You might be a data scientist if...
As I meet up-and-coming data scientists, I've realized that we share a surprising number of very specific experiences. Here's a list of things of these data science rites of passage, in no particular order.
2. Write a script to send yourself an email.
3. Get emotionally involved in a debate about statistical software (e.g.
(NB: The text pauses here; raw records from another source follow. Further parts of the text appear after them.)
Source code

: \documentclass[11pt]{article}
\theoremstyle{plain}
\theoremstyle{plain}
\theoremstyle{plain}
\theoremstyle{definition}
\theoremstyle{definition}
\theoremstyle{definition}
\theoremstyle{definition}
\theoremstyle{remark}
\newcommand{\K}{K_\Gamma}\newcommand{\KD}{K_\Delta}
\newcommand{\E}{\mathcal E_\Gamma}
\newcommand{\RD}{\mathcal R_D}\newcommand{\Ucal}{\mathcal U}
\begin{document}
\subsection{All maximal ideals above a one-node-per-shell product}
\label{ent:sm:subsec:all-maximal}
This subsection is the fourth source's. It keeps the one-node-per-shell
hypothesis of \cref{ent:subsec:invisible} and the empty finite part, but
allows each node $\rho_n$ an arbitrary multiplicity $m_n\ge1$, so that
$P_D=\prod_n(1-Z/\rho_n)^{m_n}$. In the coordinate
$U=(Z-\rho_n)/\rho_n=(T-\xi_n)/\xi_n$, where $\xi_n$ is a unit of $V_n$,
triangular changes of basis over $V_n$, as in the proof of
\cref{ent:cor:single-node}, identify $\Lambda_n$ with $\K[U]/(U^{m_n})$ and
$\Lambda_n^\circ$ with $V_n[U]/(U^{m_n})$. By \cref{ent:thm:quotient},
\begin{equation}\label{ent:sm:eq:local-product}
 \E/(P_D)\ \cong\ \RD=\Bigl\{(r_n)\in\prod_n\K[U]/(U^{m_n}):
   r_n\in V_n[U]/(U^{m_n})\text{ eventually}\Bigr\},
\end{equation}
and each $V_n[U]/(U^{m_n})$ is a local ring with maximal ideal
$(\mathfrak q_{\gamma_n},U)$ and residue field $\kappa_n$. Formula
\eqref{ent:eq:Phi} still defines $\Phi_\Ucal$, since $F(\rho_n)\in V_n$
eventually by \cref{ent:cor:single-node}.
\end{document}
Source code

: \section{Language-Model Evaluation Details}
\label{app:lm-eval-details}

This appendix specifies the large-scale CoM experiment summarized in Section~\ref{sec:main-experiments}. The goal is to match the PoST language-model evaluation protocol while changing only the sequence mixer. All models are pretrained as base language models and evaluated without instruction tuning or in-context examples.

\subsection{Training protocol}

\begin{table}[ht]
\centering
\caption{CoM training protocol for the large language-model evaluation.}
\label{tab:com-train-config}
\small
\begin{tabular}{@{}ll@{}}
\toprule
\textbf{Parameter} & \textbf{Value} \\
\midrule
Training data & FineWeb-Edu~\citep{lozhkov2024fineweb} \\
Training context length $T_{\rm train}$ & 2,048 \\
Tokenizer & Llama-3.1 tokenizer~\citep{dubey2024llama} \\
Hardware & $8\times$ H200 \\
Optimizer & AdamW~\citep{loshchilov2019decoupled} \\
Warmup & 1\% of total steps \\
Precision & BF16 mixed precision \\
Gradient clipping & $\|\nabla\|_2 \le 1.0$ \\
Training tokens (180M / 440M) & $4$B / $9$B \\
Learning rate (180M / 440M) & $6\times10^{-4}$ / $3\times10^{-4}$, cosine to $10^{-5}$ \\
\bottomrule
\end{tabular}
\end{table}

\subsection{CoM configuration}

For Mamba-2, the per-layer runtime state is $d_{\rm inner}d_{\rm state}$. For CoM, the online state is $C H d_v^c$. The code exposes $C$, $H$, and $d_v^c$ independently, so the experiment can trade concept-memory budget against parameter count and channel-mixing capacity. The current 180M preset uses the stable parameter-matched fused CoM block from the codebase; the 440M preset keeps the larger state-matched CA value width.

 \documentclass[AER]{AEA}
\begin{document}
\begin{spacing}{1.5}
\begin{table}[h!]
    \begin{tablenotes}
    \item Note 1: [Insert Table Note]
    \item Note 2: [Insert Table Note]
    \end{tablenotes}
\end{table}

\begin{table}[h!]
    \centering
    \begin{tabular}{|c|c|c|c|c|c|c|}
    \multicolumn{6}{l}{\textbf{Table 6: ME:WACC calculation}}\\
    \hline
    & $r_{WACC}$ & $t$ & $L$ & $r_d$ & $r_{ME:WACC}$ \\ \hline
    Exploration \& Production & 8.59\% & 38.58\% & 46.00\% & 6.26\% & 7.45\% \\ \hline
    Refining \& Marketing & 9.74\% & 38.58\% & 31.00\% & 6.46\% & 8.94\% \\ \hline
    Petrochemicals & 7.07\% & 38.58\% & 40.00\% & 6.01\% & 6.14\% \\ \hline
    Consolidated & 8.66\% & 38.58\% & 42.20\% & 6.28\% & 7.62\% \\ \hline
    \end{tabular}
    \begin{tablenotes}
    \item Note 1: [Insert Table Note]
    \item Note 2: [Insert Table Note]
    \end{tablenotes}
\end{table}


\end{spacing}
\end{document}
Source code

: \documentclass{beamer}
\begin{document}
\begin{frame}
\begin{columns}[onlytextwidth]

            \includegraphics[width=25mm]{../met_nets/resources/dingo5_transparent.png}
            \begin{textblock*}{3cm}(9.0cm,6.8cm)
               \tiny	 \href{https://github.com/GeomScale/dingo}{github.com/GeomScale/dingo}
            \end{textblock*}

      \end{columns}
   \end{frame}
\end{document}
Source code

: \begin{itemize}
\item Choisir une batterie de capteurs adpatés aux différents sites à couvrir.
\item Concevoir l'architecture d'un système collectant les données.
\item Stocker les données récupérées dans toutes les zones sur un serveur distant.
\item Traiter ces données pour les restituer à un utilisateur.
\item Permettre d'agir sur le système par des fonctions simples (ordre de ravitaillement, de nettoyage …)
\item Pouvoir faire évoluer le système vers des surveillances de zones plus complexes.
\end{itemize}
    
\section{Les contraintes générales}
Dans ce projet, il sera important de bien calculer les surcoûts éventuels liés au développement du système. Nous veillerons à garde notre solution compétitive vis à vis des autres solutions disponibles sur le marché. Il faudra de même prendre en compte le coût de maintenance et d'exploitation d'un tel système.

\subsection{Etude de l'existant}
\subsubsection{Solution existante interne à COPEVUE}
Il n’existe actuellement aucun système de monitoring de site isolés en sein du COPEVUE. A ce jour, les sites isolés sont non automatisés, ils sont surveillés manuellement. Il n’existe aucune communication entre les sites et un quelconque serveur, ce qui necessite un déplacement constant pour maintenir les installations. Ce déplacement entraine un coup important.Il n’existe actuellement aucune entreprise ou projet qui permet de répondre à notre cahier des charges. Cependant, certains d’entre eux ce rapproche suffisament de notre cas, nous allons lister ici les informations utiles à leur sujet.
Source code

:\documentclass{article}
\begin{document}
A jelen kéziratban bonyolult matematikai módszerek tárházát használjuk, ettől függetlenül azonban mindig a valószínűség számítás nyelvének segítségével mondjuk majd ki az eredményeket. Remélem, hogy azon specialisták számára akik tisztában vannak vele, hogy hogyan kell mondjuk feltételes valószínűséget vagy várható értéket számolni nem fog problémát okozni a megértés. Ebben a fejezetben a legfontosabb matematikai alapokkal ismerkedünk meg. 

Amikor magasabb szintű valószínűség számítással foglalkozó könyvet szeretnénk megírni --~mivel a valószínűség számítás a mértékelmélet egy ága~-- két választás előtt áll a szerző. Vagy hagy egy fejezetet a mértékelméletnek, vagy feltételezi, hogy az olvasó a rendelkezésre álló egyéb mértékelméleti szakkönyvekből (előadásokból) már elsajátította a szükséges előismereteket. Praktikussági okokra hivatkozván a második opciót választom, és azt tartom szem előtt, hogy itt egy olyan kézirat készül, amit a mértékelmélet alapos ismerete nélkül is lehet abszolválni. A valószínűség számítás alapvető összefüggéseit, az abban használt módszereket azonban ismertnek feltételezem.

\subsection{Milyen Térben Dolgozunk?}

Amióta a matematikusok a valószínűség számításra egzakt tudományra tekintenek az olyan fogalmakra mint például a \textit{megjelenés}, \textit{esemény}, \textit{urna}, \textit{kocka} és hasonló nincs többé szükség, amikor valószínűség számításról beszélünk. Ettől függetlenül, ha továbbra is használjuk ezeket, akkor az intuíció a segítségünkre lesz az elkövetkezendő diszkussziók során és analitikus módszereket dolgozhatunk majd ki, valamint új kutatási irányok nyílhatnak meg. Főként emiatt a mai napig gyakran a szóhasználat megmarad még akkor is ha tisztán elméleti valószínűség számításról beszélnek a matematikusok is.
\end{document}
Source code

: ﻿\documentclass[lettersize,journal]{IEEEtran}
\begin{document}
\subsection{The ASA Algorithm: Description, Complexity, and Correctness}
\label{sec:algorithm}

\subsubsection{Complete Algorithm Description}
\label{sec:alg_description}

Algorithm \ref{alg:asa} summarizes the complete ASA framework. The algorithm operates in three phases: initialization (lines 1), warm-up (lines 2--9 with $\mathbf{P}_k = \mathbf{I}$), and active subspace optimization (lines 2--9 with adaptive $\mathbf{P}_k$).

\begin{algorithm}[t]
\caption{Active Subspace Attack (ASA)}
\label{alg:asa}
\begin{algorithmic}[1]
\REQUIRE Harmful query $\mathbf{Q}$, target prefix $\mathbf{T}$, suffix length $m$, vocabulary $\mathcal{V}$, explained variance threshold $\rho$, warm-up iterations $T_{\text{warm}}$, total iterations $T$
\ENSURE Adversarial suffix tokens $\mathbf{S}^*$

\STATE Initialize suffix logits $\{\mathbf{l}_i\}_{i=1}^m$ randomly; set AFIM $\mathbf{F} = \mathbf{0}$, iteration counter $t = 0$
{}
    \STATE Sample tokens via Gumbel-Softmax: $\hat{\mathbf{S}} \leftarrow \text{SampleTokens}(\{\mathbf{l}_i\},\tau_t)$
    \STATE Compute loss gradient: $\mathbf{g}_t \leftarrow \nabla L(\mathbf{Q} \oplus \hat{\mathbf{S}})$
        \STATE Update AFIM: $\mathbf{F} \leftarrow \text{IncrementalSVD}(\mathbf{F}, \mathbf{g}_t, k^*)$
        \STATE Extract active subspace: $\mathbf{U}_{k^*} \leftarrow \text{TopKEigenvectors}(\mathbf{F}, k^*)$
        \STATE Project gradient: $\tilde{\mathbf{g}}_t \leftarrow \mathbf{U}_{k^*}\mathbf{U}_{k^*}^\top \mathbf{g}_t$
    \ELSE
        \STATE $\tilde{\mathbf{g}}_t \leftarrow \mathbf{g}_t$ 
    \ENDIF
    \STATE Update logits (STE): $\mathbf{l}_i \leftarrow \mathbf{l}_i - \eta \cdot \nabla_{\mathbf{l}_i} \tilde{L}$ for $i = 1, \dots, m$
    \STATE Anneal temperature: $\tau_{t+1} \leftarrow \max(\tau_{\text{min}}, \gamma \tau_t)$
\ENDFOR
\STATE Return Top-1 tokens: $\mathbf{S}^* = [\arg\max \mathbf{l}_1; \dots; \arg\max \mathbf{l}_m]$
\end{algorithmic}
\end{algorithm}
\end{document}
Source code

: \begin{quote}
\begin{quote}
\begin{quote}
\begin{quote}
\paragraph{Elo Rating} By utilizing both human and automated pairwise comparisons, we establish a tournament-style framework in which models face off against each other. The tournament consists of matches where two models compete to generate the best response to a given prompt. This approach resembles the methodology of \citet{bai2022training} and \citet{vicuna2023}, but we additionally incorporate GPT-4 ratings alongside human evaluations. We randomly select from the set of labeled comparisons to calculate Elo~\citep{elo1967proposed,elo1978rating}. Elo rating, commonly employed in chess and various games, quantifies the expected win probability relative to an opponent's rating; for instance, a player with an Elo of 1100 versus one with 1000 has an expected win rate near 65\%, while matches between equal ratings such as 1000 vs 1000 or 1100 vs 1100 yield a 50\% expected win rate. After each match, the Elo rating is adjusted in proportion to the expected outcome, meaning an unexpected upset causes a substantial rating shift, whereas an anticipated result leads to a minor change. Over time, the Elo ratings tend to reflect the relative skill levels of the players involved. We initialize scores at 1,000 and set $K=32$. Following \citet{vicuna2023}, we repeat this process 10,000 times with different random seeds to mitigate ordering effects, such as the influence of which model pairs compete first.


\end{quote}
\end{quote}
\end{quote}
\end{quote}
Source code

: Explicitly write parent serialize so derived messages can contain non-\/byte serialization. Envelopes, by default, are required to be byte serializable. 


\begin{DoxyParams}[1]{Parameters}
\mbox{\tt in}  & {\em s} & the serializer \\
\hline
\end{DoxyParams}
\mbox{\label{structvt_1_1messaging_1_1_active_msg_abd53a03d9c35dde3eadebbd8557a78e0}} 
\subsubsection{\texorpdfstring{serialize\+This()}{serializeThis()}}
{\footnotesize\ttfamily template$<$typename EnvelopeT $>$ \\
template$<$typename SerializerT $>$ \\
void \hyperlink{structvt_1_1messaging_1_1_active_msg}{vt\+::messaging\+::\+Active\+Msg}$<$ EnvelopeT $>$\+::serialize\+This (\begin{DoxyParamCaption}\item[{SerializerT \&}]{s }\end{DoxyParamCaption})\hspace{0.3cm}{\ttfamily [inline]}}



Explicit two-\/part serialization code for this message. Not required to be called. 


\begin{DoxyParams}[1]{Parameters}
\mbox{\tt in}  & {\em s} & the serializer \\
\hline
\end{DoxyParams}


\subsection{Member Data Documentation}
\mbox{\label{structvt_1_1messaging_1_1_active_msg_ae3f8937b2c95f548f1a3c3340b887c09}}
R vs. python) or graphing libraries.
4. Mess up a git repo by accidentally committing a very large data file.
5. Scrape a website (e.g. ebay, Amazon, IMDB, wikipedia) to answer a personal question.
6. Read a math, stats, or programming book while riding public transportation (train, plane, bus, etc.)
7. Bang your head on a timestamp conversion problem for two hours or more.
8. Train a text classifier, probably using books from project Gutenberg or movie reviews
9. Start writing a poker bot. (Bonus points for actually finishing.)
10. Fill up a piece of paper with times and percentages to estimate when a long-running job will finish.
11. Enter a Kaggle contest.
12. Get back a batch of really bad results from mturk.
13. Set up a dummy account with a web service solely for the purpose of collecting data.
14. Read a math, stats, or programming book in bed.
15. Write a regular expression to avoid a couple dozen copy-pastes.
Probably no one has done all of them (scavenger hunt, anyone?) But they're still common enough that you could grab a handful and train a pretty effective Naive Bayes classifier.
What other features would you add to this model?